Information Start Marker
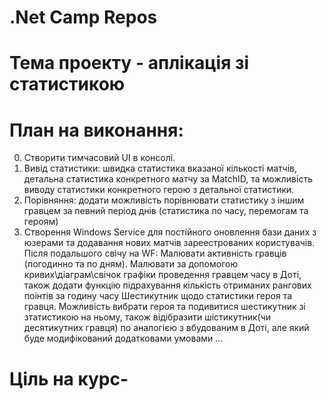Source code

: # .Net Camp Repos
# Тема проекту - аплікація зі статистикою 
# План на виконання:
0) Створити тимчасовий UI в консолі.
1) Вивід статистики: швидка статистика вказаної кількості матчів, детальна статистика конкретного матчу за MatchID, та можливість виводу статистики конкретного герою з детальної статистики.
2) Порівняння:  додати можливість порівнювати статистику з іншим гравцем за певний період днів (статистика по часу, перемогам та героям)
3) Створення Windows Service для постійного оновлення бази даних з юзерами та додавання нових матчів зареестрованих користувачів.
Після подальшого свічу на WF:
Малювати активність гравців (погодинно та по дням). Малювати за допомогою кривих\діаграм\свічок графіки проведення гравцем часу в Доті, також додати функцію підрахування кількість отриманих рангових поінтів за годину часу
Шестикутник щодо статистики героя та гравця. Можливість вибрати героя та подивитися шестикутник зі зтатистикою на ньому, також відібразити шістикутник(чи десятикутних гравця) по аналогією з вбудованим в Доті, але який буде модифікований додатковами умовами
...
# Ціль на курс-

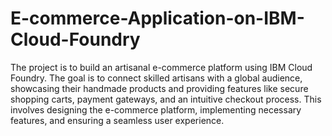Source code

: # E-commerce-Application-on-IBM-Cloud-Foundry
The project is to build an artisanal e-commerce platform using IBM Cloud Foundry. The goal
is to connect skilled artisans with a global audience, showcasing their handmade products
and providing features like secure shopping carts, payment gateways, and an intuitive
checkout process. This involves designing the e-commerce platform, implementing
necessary features, and ensuring a seamless user experience.
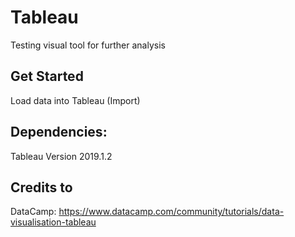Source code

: # Tableau
Testing visual tool for further analysis

## Get Started
Load data into Tableau (Import)

## Dependencies:
Tableau Version 2019.1.2

## Credits to
DataCamp: https://www.datacamp.com/community/tutorials/data-visualisation-tableau
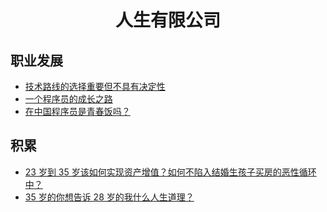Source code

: <div align="center">
    <h1 >人生有限公司 </h1>  
</div>

## 职业发展

- [技术路线的选择重要但不具有决定性](https://blog.csdn.net/myan/article/details/3247071)
- [一个程序员的成长之路](https://github.com/fouber/blog/issues/41)
- [在中国程序员是青春饭吗？](https://zhuanlan.zhihu.com/p/87648096)

## 积累

- [23 岁到 35 岁该如何实现资产增值？如何不陷入结婚生孩子买房的恶性循环中？](https://www.zhihu.com/question/23444019)
- [35 岁的你想告诉 28 岁的我什么人生道理？](https://www.zhihu.com/question/345832687)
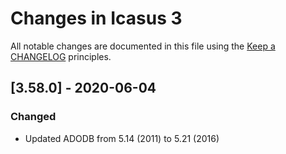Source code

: # Changes in Icasus 3
All notable changes are documented in this file using the [Keep a CHANGELOG](https://keepachangelog.com/) principles.

## [3.58.0] - 2020-06-04

### Changed

* Updated ADODB from 5.14 (2011) to 5.21 (2016)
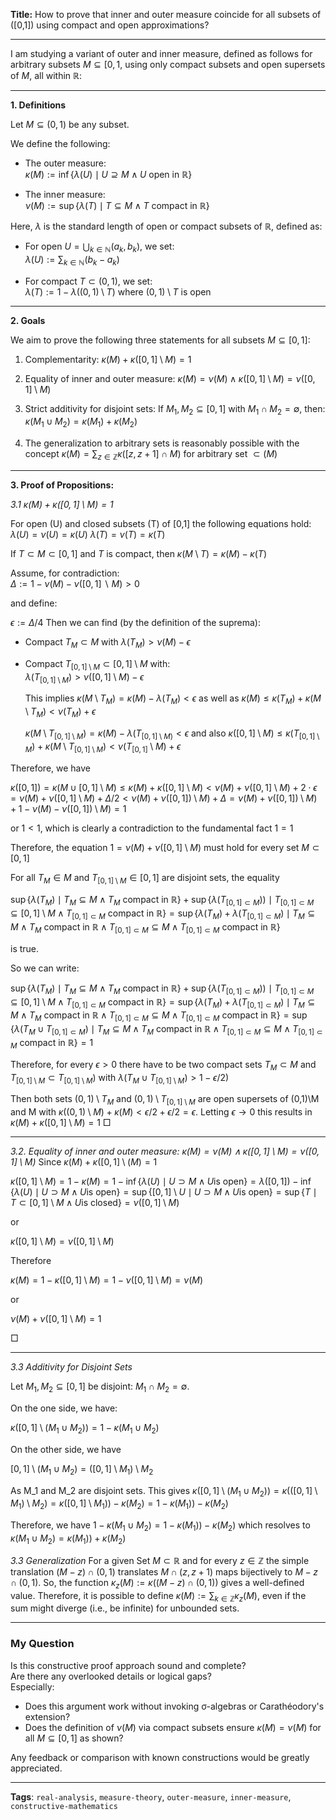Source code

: 

**Title:** How to prove that inner and outer measure coincide for all subsets of \([0,1]\) using compact and open approximations?

---

I am studying a variant of outer and inner measure, defined as follows for arbitrary subsets $M \subseteq [0,1$, using only compact subsets and open supersets of $M$, all within $\mathbb{R}$:

----------

**1. Definitions**

Let $M \subseteq (0,1)$ be any subset.

We define the following:

-   The outer measure:  
    $\kappa(M) := \inf \{ \lambda(U) \mid U \supseteq M \wedge U \text{ open in } \mathbb{R} \}$
    
-   The inner measure:  
    $\nu(M) := \sup \{ \lambda(T) \mid T \subseteq M \wedge T \text{ compact in } \mathbb{R} \}$
    

Here, $\lambda$ is the standard length of open or compact subsets of $\mathbb{R}$, defined as:

-   For open $U = \bigcup_{k \in \mathbb{N}} (a_k, b_k)$, we set:  
    $\lambda(U) := \sum_{k \in \mathbb{N}} (b_k - a_k)$
    
-   For compact $T \subset (0,1)$, we set:  
    $\lambda(T) := 1 - \lambda((0,1) \setminus T)$ where $(0,1) \setminus T$ is open
    

----------

**2. Goals**

We aim to prove the following three statements for all subsets $M \subseteq [0,1]$:

1. Complementarity: $\kappa(M) + \kappa([0,1] \setminus M) = 1$

2. Equality of inner and outer measure: $\kappa(M) = \nu(M) \wedge  \kappa ([0,1]\setminus M) = \nu([0,1]\setminus M)$

3. Strict additivity for disjoint sets: If $M_1, M_2 \subseteq  [0,1]$ with $M_1 \cap M_2 = \emptyset$, then:  
$\kappa(M_1 \cup M_2) = \kappa(M_1) + \kappa(M_2)$

4. The generalization to arbitrary sets is reasonably possible with the  concept $\kappa(M) = \sum_{z\in \mathbb{Z}} \kappa([z,z+1]\cap M)$ for arbitrary set $\subset(M)$

----------

**3. Proof of Propositions:**

*3.1 $\kappa(M) + \kappa([0,1] \setminus M) = 1$*

For open (U) and closed subsets (T) of [0,1] the following equations hold:
$\lambda(U)=\nu(U)=\kappa(U)$ 
$\lambda(T)=\nu(T)=\kappa(T)$

If $T \subset M \subset [0,1]$ and $T$ is compact, then
$\kappa(M\setminus T) = \kappa(M) - \kappa(T)$


Assume, for contradiction:  
$Δ:=1−ν(M)-ν([0,1]∖M)>0$

and define:

$ϵ:=Δ/4$
Then we can find (by the definition of the suprema):

-   Compact $T_M \subset M$ with $\lambda(T_M) > \nu(M) - \epsilon$
    
-   Compact $T_{[0,1] \setminus M} \subset [0,1] \setminus M$ with:  
    $\lambda(T_{[0,1] \setminus M}) > \nu([0,1] \setminus M) - \epsilon$
    
    This implies
    $\kappa(M \setminus T_M) = \kappa(M) - \lambda(T_M) < \epsilon$
    as well as 
    $\kappa(M) \leq  \kappa(T_M) +\kappa(M\setminus T_M)  < 
    \nu(T_M) + \epsilon$
    
	$\kappa(M \setminus T_{[0,1]\setminus M}) = \kappa(M) - \lambda(T_{[0,1]\setminus M)} < \epsilon$
	and also
	$\kappa([0,1]\setminus M) \leq  \kappa(T_{[0,1]\setminus M}) +\kappa(M\setminus T_{[0,1]\setminus M})  < \nu(T_[0,1]\setminus M) + \epsilon$
    
	
Therefore, we have 

$\kappa([0,1]) = \kappa(M\cup[0,1]\setminus M) \leq \kappa(M) + \kappa([0,1]\setminus M) < \nu(M) + \nu([0,1]\setminus M) + 2\cdot \epsilon =  \nu(M) + \nu([0,1]\setminus M) +\Delta / 2 <\nu(M) + \nu([0,1])\setminus M) +\Delta =  \nu(M) + \nu([0,1])\setminus M) + 1 - \nu(M) - \nu([0,1])\setminus M) = 1$

or $1 < 1$, which is clearly a contradiction to the fundamental fact $1 = 1$

Therefore, the equation $1 = \nu(M) + \nu([0,1]\setminus M)$ must hold for every set $M\subset [0,1]$

For all $T_M\in M$ and $T_{[0,1]\setminus M} \in [0,1]$ are disjoint sets, the equality

$\sup \{ \lambda(T_M) \mid T_M \subseteq M \wedge T_M \text{ compact in } \mathbb{R} \} +\sup \{ \lambda(T_{[0,1]\subset M})) \mid T_{[0,1]\subset M} \subseteq [0,1]\setminus M \wedge T_{[0,1]\subset M} \text{ compact in } \mathbb{R} \} =
\sup \{ \lambda(T_M)+ \lambda(T_{[0,1]\subset M})\mid T_M \subseteq M \wedge T_M \text{ compact in } \mathbb{R} \wedge T_{[0,1]\subset M} \subseteq M \wedge T_{[0,1]\subset M} \text{ compact in } \mathbb{R} \}$

is true.

So we can write:

$\sup \{ \lambda(T_M) \mid T_M \subseteq M \wedge T_M \text{ compact in } \mathbb{R} \} +\sup \{ \lambda(T_{[0,1]\subset M})) \mid T_{[0,1]\subset M} \subseteq [0,1]\setminus M \wedge T_{[0,1]\subset M} \text{ compact in } \mathbb{R} \} =
\sup \{ \lambda(T_M)+ \lambda(T_{[0,1]\subset M})\mid T_M \subseteq M \wedge T_M \text{ compact in } \mathbb{R} \wedge T_{[0,1]\subset M} \subseteq M \wedge T_{[0,1]\subset M} \text{ compact in } \mathbb{R} \}=
\sup \{ \lambda(T_M \cup T_{[0,1]\subset M})\mid T_M \subseteq M \wedge T_M \text{ compact in } \mathbb{R} \wedge T_{[0,1]\subset M} \subseteq M \wedge T_{[0,1]\subset M} \text{ compact in } \mathbb{R} \} =1$


Therefore, for every $\epsilon> 0$ there have to be two compact sets  $T_{M}\subset  M$ and $T_{[0,1]\setminus M}\subset T_{[0,1]\setminus M})$ with $\lambda(T_M\cup T_{[0,1]\setminus M}) > 1 -\epsilon/2)$ 

Then both sets $(0,1)\setminus T_M$ and $(0,1)\setminus T_{[0,1]\setminus M}$ are open supersets of (0,1)\M and M with
$\kappa((0,1)\setminus M) + \kappa(M) < \epsilon/2 + \epsilon/2 = \epsilon$. Letting $\epsilon \rightarrow 0$ this results in 
$\kappa(M) + \kappa([0,1]\setminus M) = 1$ 
$\Box$

----------

*3.2. Equality of inner and outer measure: $\kappa(M) = \nu(M) \wedge  \kappa ([0,1]\setminus M) = \nu([0,1]\setminus M)$*
Since $\kappa(M)+\kappa([0,1]\setminus (M) =1$

$\kappa([0,1]\setminus M) = 1 -\kappa(M) = 1 - \inf\{\lambda(U) \mid U \supset M\wedge U \text{is open}\} = \lambda([0,1])- \inf\{\lambda(U) \mid U \supset M\wedge U \text{is open}\}=
\sup\{[0,1]\setminus U \mid  U \supset M\wedge U \text{is open}\}=
\sup\{T \mid  T \subset [0,1]\setminus M\wedge U \text{is closed}\} =\nu([0,1]\setminus M)$

or 


$\kappa([0,1]\setminus M) = \nu([0,1]\setminus M)$

Therefore 

$\kappa(M) = 1-\kappa([0,1]\setminus M) =  1- \nu([0,1]\setminus M) =\nu(M)$

or 

$\nu(M) + \nu([0,1]\setminus M) = 1$

$\Box$

----------

*3.3 Additivity for Disjoint Sets*

Let $M_1, M_2 \subseteq [0,1]$ be disjoint: $M_1 \cap M_2 = \emptyset$.  

On the one side, we have:

$\kappa([0,1]\setminus (M_1 \cup M_2) )= 1 - \kappa(M_1 \cup M_2)$

On the other side, we have 

$[0,1]\setminus (M_1 \cup M_2)= ([0,1]\setminus M_1) \setminus M_2$

As M_1 and M_2 are disjoint sets.
This gives
$\kappa([0,1]\setminus (M_1 \cup M_2) ) = \kappa(([0,1]\setminus M_1) \setminus M_2) = \kappa( [0,1]\setminus M_1)) - \kappa(M_2) =1 - \kappa(M_1)) - \kappa(M_2)$

Therefore, we have $1 - \kappa(M_1 \cup M_2 )= 1- \kappa(M_1)) - \kappa(M_2)$
which resolves to $\kappa(M_1 \cup M_2 )= \kappa(M_1)) + \kappa(M_2)$

*3.3 Generalization*
For a given Set $M\subset \mathbb{R}$ and for every $z \in \mathbb{Z}$ the simple translation $(M - z)\cap(0,1)$ translates $M\cap(z,z+1)$ maps bijectively to $M-z\cap(0,1)$. 
So, the function $\kappa_z(M) := \kappa((M-z)\cap(0,1))$ gives a well-defined value. Therefore, it is possible to define $\kappa(M) := \sum_{k\in \mathbb{Z}} \kappa_z(M)$, even if the sum might diverge (i.e., be infinite) for unbounded sets.

---

### My Question

Is this constructive proof approach sound and complete?  
Are there any overlooked details or logical gaps?  
Especially:  
- Does this argument work without invoking σ-algebras or Carathéodory's extension?
- Does the definition of $\nu(M)$ via compact subsets ensure $\kappa(M) = \nu(M)$ for all $M \subseteq [0,1]$ as shown?

Any feedback or comparison with known constructions would be greatly appreciated.


---

**Tags**: `real-analysis`, `measure-theory`, `outer-measure`, `inner-measure`, `constructive-mathematics`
Information End Marker
All pictures are to be skipped; the lines from the first line of the records through the line containing "1) Вивід статистики: швидка" are to be repeated exactly, both ends included.

> [Completed task]:
Source code

: # .Net Camp Repos
# Тема проекту - аплікація зі статистикою 
# План на виконання:
0) Створити тимчасовий UI в консолі.
1) Вивід статистики: швидка статистика вказаної кількості матчів, детальна статистика конкретного матчу за MatchID, та можливість виводу статистики конкретного герою з детальної статистики.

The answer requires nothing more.